Qué son las criptomonedas para el Derecho
La consulta parte del marco normativo europeo y nacional. El Reglamento (UE) 2023/1114, conocido como Reglamento MiCA, define los criptoactivos como representaciones digitales de valor o derechos transferibles electrónicamente. Por su parte, la Ley 10/2010 considera moneda virtual a aquellas representaciones digitales aceptadas como medio de cambio, aunque no tengan la consideración legal de dinero. Sobre esta base, la DGT recuerda que, a efectos del IRPF, las criptomonedas se califican como bienes inmateriales, criterio ya reiterado en consultas anteriores.
La tributación en el IRPF
Desde el punto de vista fiscal, la venta de criptomonedas fuera de una actividad económica genera una ganancia o pérdida patrimonial, conforme al artículo 33.1 de la Ley del IRPF. La cuantía se determina por la diferencia entre el valor de adquisición y el valor de transmisión, regulados en el artículo 35 de la misma norma. Estas rentas se integran en la base imponible del ahorro, de acuerdo con los artículos 46 y 49 de la ley.

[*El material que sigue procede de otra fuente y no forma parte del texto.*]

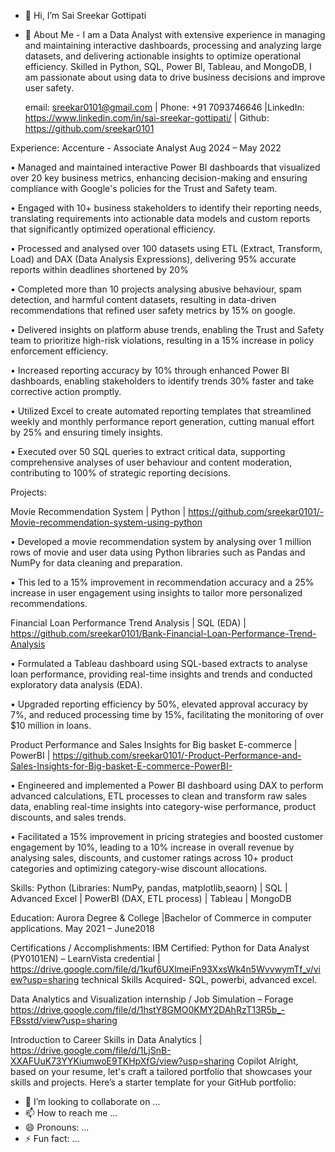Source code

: - 👋 Hi, I’m Sai Sreekar Gottipati
- 👀 About Me - I am a Data Analyst with extensive experience in managing and maintaining interactive dashboards, processing and analyzing large datasets, and delivering actionable insights to optimize operational efficiency. Skilled in Python, SQL, Power BI, Tableau, and MongoDB, I am passionate about using data to drive business decisions and improve user safety. 

  email: sreekar0101@gmail.com | Phone: +91 7093746646 |LinkedIn: https://www.linkedin.com/in/sai-sreekar-gottipati/ | Github: https://github.com/sreekar0101 

Experience:
Accenture - Associate Analyst Aug 2024 – May 2022

• Managed and maintained interactive Power BI dashboards that visualized over 20 key business metrics, 
enhancing decision-making and ensuring compliance with Google's policies for the Trust and Safety team.

• Engaged with 10+ business stakeholders to identify their reporting needs, translating requirements into 
actionable data models and custom reports that significantly optimized operational efficiency.

• Processed and analysed over 100 datasets using ETL (Extract, Transform, Load) and DAX (Data Analysis 
Expressions), delivering 95% accurate reports within deadlines shortened by 20%

• Completed more than 10 projects analysing abusive behaviour, spam detection, and harmful content datasets, 
resulting in data-driven recommendations that refined user safety metrics by 15% on google.

• Delivered insights on platform abuse trends, enabling the Trust and Safety team to prioritize high-risk 
violations, resulting in a 15% increase in policy enforcement efficiency.

• Increased reporting accuracy by 10% through enhanced Power BI dashboards, enabling stakeholders to 
identify trends 30% faster and take corrective action promptly.

• Utilized Excel to create automated reporting templates that streamlined weekly and monthly performance 
report generation, cutting manual effort by 25% and ensuring timely insights.

• Executed over 50 SQL queries to extract critical data, supporting comprehensive analyses of user behaviour 
and content moderation, contributing to 100% of strategic reporting decisions.

Projects:

Movie Recommendation System | Python | https://github.com/sreekar0101/-Movie-recommendation-system-using-python

• Developed a movie recommendation system by analysing over 1 million rows of movie and user data using 
Python libraries such as Pandas and NumPy for data cleaning and preparation. 

• This led to a 15% improvement in recommendation accuracy and a 25% increase in user engagement using 
insights to tailor more personalized recommendations.


 Financial Loan Performance Trend Analysis | SQL (EDA) | https://github.com/sreekar0101/Bank-Financial-Loan-Performance-Trend-Analysis
 
• Formulated a Tableau dashboard using SQL-based extracts to analyse loan performance, providing real-time 
insights and trends and conducted exploratory data analysis (EDA). 

• Upgraded reporting efficiency by 50%, elevated approval accuracy by 7%, and reduced processing time by 
15%, facilitating the monitoring of over $10 million in loans.

Product Performance and Sales Insights for Big basket E-commerce | PowerBI | https://github.com/sreekar0101/-Product-Performance-and-Sales-Insights-for-Big-basket-E-commerce-PowerBI-

• Engineered and implemented a Power BI dashboard using DAX to perform advanced calculations, ETL 
processes to clean and transform raw sales data, enabling real-time insights into category-wise performance, 
product discounts, and sales trends.

• Facilitated a 15% improvement in pricing strategies and boosted customer engagement by 10%, leading to a 
10% increase in overall revenue by analysing sales, discounts, and customer ratings across 10+ product 
categories and optimizing category-wise discount allocations.


Skills:
Python (Libraries: NumPy, pandas, matplotlib,seaorn) | SQL | Advanced Excel | 
PowerBI (DAX, ETL process) | Tableau | MongoDB

Education:
Aurora Degree & College |Bachelor of Commerce in computer applications. May 2021 – June2018

Certifications / Accomplishments:
IBM Certified: Python for Data Analyst (PY0101EN) – LearnVista credential | https://drive.google.com/file/d/1kuf6UXlmeiFn93XxsWk4n5WvvwymTf_v/view?usp=sharing
technical Skills Acquired- SQL, powerbi, advanced excel.

Data Analytics and Visualization internship / Job Simulation – Forage https://drive.google.com/file/d/1hstY8GMO0KMY2DAhRzT13R5b_-FBsstd/view?usp=sharing

Introduction to Career Skills in Data Analytics | https://drive.google.com/file/d/1LjSnB-XXAFUuK73YYKiumwoE9TKHpXfG/view?usp=sharing
Copilot
Alright, based on your resume, let's craft a tailored portfolio that showcases your skills and projects. Here’s a starter template for your GitHub portfolio:
















- 💞️ I’m looking to collaborate on ...
- 📫 How to reach me ...
- 😄 Pronouns: ...
- ⚡ Fun fact: ...

<!---
sreekar0101/sreekar0101 is a ✨ special ✨ repository because its `README.md` (this file) appears on your GitHub profile.
You can click the Preview link to take a look at your changes.
--->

El debate sobre las plataformas digitales
El elemento central de la consulta es si el contribuyente puede distinguir las criptomonedas según la plataforma en la que fueron adquiridas para calcular la ganancia patrimonial. La DGT responde de forma clara: no cabe segmentar por plataformas. El motivo es que las criptomonedas de un mismo tipo son fungibles, homogéneas e indistinguibles entre sí, ya que todas proceden del mismo protocolo y tienen idénticas características económicas y funcionales.
FIFO: el criterio aplicable
Ante la falta de una regla específica en la normativa del IRPF, la DGT aplica el criterio utilizado para otros bienes homogéneos: se consideran transmitidas las unidades adquiridas en primer lugar, conocido como criterio FIFO (“first in, first out”). Este método debe aplicarse con independencia de la plataforma utilizada para la compra o la venta, consolidando una línea interpretativa ya existente.

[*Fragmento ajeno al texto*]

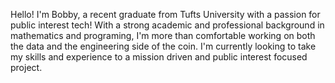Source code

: Hello! I'm Bobby, a recent graduate from Tufts University with a passion for public interest tech! With a strong academic and professional background in mathematics and programing, I'm more than comfortable working on both the data and the engineering side of the coin. I'm currently looking to take my skills and experience to a mission driven and public interest focused project.

<!---
bobbywells52/bobbywells52 is a ✨ special ✨ repository because its `README.md` (this file) appears on your GitHub profile.
You can click the Preview link to take a look at your changes.
--->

Consecuencias para los contribuyentes
La consulta V1550-25 refuerza la seguridad jurídica y obliga a los inversores a llevar un control conjunto y cronológico de sus operaciones por cada tipo de criptomoneda. La DGT aclara, además, que este criterio se limita a criptomonedas fungibles, no a otros criptoactivos con características distintas.